### [Work to complete]
Set down each entry below exactly as written, keeping the pictures out.
======== Data supplied ========
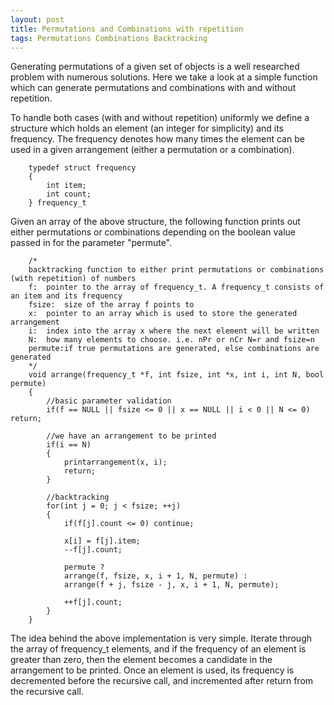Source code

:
 ```yaml
---
layout: post
title: Permutations and Combinations with repetition
tags: Permutations Combinations Backtracking
---
```


Generating permutations of a given set of objects is a well researched problem with numerous solutions. Here we take a look at a simple function which can generate permutations and combinations with and without repetition.

To handle both cases (with and without repetition) uniformly we define a structure which holds an element (an integer for simplicity) and its frequency. The frequency denotes how many times the element can be used in a given arrangement (either a permutation or a combination).

		typedef struct frequency
		{
			int item;
			int count;
		} frequency_t

Given an array of the above structure, the following function prints out either permutations or combinations depending on the boolean value passed in for the parameter "permute".

		/*
		backtracking function to either print permutations or combinations (with repetition) of numbers
		f:	pointer to the array of frequency_t. A frequency_t consists of an item and its frequency
		fsize:	size of the array f points to
		x:	pointer to an array which is used to store the generated arrangement
		i:	index into the array x where the next element will be written
		N:	how many elements to choose. i.e. nPr or nCr N=r and fsize=n
		permute:if true permutations are generated, else combinations are generated
		*/
		void arrange(frequency_t *f, int fsize, int *x, int i, int N, bool permute)
		{
			//basic parameter validation
			if(f == NULL || fsize <= 0 || x == NULL || i < 0 || N <= 0) return;

			//we have an arrangement to be printed
			if(i == N)
			{
				printarrangement(x, i);
				return;
			}

			//backtracking
			for(int j = 0; j < fsize; ++j)
			{
				if(f[j].count <= 0) continue;
		
				x[i] = f[j].item;
				--f[j].count;

				permute ?
				arrange(f, fsize, x, i + 1, N, permute) :
				arrange(f + j, fsize - j, x, i + 1, N, permute);
		
				++f[j].count;
			}
		}

The idea behind the above implementation is very simple. Iterate through the array of frequency_t elements, and if the frequency of an element is greater than zero, then the element becomes a candidate in the arrangement to be printed. Once an element is used, its frequency is decremented before the recursive call, and incremented after return from the recursive call.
========
### [Solution to the problem]
Source code

:
 ```yaml
---
layout: post
title: Permutations and Combinations with repetition
tags: Permutations Combinations Backtracking
---
```


Generating permutations of a given set of objects is a well researched problem with numerous solutions. Here we take a look at a simple function which can generate permutations and combinations with and without repetition.

To handle both cases (with and without repetition) uniformly we define a structure which holds an element (an integer for simplicity) and its frequency. The frequency denotes how many times the element can be used in a given arrangement (either a permutation or a combination).

		typedef struct frequency
		{
			int item;
			int count;
		} frequency_t

Given an array of the above structure, the following function prints out either permutations or combinations depending on the boolean value passed in for the parameter "permute".

		/*
		backtracking function to either print permutations or combinations (with repetition) of numbers
		f:	pointer to the array of frequency_t. A frequency_t consists of an item and its frequency
		fsize:	size of the array f points to
		x:	pointer to an array which is used to store the generated arrangement
		i:	index into the array x where the next element will be written
		N:	how many elements to choose. i.e. nPr or nCr N=r and fsize=n
		permute:if true permutations are generated, else combinations are generated
		*/
		void arrange(frequency_t *f, int fsize, int *x, int i, int N, bool permute)
		{
			//basic parameter validation
			if(f == NULL || fsize <= 0 || x == NULL || i < 0 || N <= 0) return;

			//we have an arrangement to be printed
			if(i == N)
			{
				printarrangement(x, i);
				return;
			}

			//backtracking
			for(int j = 0; j < fsize; ++j)
			{
				if(f[j].count <= 0) continue;
		
				x[i] = f[j].item;
				--f[j].count;

				permute ?
				arrange(f, fsize, x, i + 1, N, permute) :
				arrange(f + j, fsize - j, x, i + 1, N, permute);
		
				++f[j].count;
			}
		}

The idea behind the above implementation is very simple. Iterate through the array of frequency_t elements, and if the frequency of an element is greater than zero, then the element becomes a candidate in the arrangement to be printed. Once an element is used, its frequency is decremented before the recursive call, and incremented after return from the recursive call.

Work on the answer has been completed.